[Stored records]
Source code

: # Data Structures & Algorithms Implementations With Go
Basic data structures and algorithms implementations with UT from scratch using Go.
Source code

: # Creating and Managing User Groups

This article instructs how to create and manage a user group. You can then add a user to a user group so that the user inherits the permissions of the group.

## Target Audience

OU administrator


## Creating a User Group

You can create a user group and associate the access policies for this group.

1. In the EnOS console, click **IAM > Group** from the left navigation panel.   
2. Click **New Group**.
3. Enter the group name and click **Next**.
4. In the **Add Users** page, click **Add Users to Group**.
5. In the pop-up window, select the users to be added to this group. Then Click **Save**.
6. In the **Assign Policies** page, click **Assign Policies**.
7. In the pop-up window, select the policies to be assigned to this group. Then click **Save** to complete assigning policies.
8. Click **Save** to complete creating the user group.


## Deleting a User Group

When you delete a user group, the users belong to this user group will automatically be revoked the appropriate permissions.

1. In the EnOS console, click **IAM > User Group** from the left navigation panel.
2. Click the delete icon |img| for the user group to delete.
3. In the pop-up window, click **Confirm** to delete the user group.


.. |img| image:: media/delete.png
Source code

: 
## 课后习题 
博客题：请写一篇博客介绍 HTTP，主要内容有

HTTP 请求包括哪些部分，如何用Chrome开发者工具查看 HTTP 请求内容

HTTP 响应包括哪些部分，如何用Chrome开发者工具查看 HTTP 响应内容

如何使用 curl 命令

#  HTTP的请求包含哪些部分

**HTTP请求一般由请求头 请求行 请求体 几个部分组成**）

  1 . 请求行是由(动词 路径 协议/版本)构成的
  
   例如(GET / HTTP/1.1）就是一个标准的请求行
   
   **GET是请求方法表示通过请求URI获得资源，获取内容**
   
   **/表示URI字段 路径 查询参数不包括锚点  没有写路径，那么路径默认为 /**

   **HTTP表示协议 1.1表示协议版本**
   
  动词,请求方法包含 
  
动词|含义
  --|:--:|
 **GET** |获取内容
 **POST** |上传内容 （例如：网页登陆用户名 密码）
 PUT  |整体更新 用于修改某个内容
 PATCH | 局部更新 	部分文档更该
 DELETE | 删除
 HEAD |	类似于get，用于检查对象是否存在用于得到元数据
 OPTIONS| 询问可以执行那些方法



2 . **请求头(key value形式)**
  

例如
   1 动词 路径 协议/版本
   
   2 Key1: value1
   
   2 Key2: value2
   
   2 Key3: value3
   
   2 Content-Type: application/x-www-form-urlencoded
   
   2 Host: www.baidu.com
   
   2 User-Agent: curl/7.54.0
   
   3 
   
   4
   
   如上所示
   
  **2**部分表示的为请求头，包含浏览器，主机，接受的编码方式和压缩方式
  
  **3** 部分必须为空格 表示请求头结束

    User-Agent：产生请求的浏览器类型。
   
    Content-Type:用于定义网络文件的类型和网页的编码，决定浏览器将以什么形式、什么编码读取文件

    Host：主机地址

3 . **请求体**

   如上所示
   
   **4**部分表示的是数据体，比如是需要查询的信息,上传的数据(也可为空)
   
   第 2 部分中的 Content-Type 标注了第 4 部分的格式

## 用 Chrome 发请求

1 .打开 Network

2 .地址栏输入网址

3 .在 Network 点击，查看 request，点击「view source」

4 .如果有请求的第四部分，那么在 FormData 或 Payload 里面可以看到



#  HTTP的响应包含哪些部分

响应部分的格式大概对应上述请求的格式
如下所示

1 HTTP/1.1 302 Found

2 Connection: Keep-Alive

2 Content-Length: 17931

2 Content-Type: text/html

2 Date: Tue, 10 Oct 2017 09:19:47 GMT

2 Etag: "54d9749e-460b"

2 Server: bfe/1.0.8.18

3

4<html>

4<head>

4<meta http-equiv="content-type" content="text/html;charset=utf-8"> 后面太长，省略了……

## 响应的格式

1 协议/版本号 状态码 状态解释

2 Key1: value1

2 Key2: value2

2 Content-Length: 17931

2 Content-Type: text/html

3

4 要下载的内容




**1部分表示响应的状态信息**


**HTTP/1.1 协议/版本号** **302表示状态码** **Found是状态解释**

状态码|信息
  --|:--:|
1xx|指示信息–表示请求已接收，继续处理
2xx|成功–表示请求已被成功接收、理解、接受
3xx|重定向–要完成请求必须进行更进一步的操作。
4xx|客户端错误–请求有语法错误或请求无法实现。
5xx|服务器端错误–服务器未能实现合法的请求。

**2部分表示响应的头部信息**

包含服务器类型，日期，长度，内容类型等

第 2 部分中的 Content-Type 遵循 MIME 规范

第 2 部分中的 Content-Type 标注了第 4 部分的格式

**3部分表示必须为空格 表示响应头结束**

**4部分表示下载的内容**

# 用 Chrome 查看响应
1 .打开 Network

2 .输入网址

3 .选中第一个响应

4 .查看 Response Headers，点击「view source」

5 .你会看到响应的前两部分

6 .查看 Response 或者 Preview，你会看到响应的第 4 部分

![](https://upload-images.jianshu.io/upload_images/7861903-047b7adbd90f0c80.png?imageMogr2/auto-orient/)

__WHAT TO WORK ON__.
All lines with the string "部分中的" must be copied from the data.

__PROBLEM SOLUTION__.
   第 2 部分中的 Content-Type 标注了第 4 部分的格式
第 2 部分中的 Content-Type 遵循 MIME 规范
第 2 部分中的 Content-Type 标注了第 4 部分的格式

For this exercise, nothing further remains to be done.